Navigating the Market in Uncertain Times: Strategies for Homebuyers and Investors

The year 2024 presents both opportunities and challenges for the Indian real estate sector. Both developers and investors must stay updated on emerging trends to seize opportunities and manage risks effectively.

Homeownership is a comprehensive process including planning, saving for a downpayment, property searching, negotiating, securing a home loan, drafting agreements and property registration. Each stage requires significant time and effort, making early planning essential for an efficient experience.

The Union Budget 2024 has made changes to the capital gains taxation that affect real estate transactions. The tax rate on long-term capital gains (LTCG) from property sales has been reduced to 12.5%, however, the removal of indexation benefits means higher taxable profits. This shift could lead to increased tax payments for those selling properties.

In today’s market, even seasoned investors need to reassess their real estate strategies. The year 2024 presents both opportunities and challenges for the Indian real estate sector. With ongoing digital advancements, shifting demographics and evolving urban landscapes, developers and investors must stay updated on emerging trends to seize opportunities and manage risks effectively.

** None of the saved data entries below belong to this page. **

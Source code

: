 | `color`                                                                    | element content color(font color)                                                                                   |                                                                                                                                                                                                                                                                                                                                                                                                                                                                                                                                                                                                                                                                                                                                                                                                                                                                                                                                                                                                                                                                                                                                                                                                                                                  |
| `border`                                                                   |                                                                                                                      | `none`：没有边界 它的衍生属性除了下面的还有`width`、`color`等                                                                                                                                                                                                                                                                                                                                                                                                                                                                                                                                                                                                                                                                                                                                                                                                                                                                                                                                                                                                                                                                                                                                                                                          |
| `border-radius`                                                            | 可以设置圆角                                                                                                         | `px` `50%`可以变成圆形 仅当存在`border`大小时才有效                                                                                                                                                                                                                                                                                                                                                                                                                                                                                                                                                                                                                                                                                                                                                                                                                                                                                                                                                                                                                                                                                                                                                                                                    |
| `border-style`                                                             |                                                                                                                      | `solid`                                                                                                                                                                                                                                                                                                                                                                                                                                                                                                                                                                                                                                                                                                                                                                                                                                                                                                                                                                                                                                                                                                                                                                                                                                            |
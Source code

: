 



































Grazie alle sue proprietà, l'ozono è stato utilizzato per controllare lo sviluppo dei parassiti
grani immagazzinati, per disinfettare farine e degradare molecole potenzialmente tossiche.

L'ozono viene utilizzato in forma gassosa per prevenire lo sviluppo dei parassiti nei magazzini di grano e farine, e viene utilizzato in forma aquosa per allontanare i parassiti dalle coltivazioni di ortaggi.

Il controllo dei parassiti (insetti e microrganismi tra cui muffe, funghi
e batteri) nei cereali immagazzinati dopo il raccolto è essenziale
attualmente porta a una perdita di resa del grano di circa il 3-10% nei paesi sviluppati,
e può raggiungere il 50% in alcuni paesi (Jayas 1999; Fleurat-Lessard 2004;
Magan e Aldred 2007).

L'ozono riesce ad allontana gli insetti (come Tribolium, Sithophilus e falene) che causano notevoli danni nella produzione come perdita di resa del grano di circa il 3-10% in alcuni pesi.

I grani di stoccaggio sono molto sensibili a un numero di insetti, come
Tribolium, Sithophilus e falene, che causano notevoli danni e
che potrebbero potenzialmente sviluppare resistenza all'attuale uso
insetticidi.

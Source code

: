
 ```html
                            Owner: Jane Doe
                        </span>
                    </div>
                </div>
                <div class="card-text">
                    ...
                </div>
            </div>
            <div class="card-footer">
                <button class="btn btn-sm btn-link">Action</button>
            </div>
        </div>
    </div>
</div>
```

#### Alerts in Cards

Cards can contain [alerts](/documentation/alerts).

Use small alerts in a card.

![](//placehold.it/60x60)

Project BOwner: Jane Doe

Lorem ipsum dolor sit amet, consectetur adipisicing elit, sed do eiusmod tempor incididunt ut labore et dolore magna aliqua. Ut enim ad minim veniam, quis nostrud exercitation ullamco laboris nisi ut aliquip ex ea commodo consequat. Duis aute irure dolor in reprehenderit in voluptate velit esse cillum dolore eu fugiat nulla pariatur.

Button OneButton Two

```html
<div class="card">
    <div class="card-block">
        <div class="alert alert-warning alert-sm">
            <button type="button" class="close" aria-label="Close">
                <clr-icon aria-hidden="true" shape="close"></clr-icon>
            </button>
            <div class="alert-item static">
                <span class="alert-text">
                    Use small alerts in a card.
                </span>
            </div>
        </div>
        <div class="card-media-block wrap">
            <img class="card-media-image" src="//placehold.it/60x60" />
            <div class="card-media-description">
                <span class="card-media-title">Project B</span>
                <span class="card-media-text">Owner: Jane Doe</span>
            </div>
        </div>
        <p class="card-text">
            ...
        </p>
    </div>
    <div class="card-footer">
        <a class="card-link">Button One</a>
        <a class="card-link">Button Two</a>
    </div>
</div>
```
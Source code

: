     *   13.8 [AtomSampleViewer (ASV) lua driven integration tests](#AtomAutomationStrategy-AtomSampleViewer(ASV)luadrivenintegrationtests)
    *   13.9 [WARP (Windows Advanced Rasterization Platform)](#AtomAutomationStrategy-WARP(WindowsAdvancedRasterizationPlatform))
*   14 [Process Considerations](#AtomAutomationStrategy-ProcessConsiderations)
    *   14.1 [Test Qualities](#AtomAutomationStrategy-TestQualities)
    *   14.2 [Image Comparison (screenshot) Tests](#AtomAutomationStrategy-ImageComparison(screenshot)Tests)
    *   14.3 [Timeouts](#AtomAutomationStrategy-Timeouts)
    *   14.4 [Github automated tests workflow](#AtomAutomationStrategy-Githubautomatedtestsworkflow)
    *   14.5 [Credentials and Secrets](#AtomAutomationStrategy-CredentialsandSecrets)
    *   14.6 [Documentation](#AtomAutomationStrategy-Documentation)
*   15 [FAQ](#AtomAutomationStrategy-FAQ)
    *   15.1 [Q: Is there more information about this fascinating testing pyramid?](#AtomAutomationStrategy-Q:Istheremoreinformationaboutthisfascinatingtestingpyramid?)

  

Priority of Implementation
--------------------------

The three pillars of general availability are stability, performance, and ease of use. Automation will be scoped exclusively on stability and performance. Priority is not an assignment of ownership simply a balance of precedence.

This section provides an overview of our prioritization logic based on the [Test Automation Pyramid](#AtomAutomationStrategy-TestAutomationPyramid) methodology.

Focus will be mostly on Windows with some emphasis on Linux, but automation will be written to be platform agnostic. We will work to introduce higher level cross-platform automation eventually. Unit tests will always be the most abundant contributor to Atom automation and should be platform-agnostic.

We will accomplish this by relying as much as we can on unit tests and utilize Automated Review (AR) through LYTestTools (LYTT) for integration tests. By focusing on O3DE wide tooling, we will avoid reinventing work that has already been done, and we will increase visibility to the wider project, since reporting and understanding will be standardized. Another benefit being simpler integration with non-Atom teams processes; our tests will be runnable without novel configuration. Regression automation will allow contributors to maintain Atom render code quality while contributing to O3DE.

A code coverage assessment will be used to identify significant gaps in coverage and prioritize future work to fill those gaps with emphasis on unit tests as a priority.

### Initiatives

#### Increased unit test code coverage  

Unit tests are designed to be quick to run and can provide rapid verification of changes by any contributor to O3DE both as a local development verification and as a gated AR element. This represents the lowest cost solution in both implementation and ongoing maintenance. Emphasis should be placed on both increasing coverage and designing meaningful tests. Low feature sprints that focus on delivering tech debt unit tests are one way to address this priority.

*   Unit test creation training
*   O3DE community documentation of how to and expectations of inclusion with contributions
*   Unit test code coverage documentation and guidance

The Indian real estate market, a major driver of economic growth and GDP contributor, has faced challenges, such as liquidity issues, regulatory changes and the COVID-19 pandemic. Despite these hurdles, the sector showed resilience and began recovering in 2023, driven by pent-up demand, favourable government policies and increased digital adoption.

 

Essential strategies for real estate success in uncertain times

Navigating the real estate market during uncertainty requires a strategic approach. Homebuyers and investors should consider the following key strategies:

 

Stay informed

Keeping abreast of the latest economic developments and trends is vital. Understanding the broader economic context helps in making informed decisions. Subscribing to newsletters, attending webinars and joining real estate investment groups can provide valuable insights and updates.

 

Diversify investments

Diversification is a time-tested strategy for mitigating risk. In real estate, this can involve investing in various property types, such as residential, commercial and industrial. Additionally, spreading investments across different geographical locations can safeguard against downturns in specific sectors or regions, leading to a stable portfolio. For example, one can diversify their portfolio through fractional ownership. Instead of purchasing a luxurious beachfront villa or prime commercial space alone, they can co-own it with other investors. This allows them to invest in high-value properties with a proportionally smaller investment, making it more affordable and accessible.

 

Focus on long-term goals

During economic uncertainty, it is important to concentrate on long-term investment goals rather than seeking short-term gains. Real estate is a long-term investment and historical trends suggest that the market recovers over time. Patience and perseverance are essential – staying focused on the objectives and avoiding impulsive decisions based on short-term fluctuations is crucial. For instance, Goa’s real estate market offers diverse investment opportunities, from luxury villas and heritage homes to modern apartments in gated communities. This allows investors to target niches that fit their goals, whether for capital appreciation, rental income or personal use.

 

Strengthen financial position

Maintaining a strong financial foundation is critical. This includes having sufficient savings, a good credit score and minimal debt. A solid financial position provides greater leverage and options when negotiating deals. Additionally, having a contingency fund offers a safety net for unexpected expenses or market downturns.

 

Leverage technology

Adapting to uncertain times involves leveraging technology effectively. Online platforms for property searches, virtual tours and digital transactions can streamline processes and enhance decision-making. Staying connected with market trends through these technological tools is vital for operational efficiency.

 

Build a network of investors

Creating a network of fellow investors can provide significant advantages. Engaging with local investment groups, participating in online forums and attending industry conferences can expand an individual’s network. These connections lead to collaborative ventures, shared resources and deeper market insights, revealing new opportunities.

 

Assess government policies and incentives

Understanding and assessing government policies and incentives is a crucial strategy. Governments often introduce measures to stabilise the real estate market during economic turbulence. Staying informed about available tax benefits, grants and subsidies can reduce costs and improve profitability, making these incentives valuable for managing investments.

 

Prepare for various scenarios

Preparation for different market scenarios is essential. Developing strategies for best-case, worst-case and most-likely outcomes enables investors to respond quickly and make informed decisions as market conditions evolve. Being ready for different situations helps manage risks effectively.

 

Emphasise risk management

Effective risk management practices are crucial. Regular financial reviews, appropriate insurance coverage and contingency planning are necessary to protect assets and ensure long-term stability. Proactively addressing potential risks allows for better investment protection.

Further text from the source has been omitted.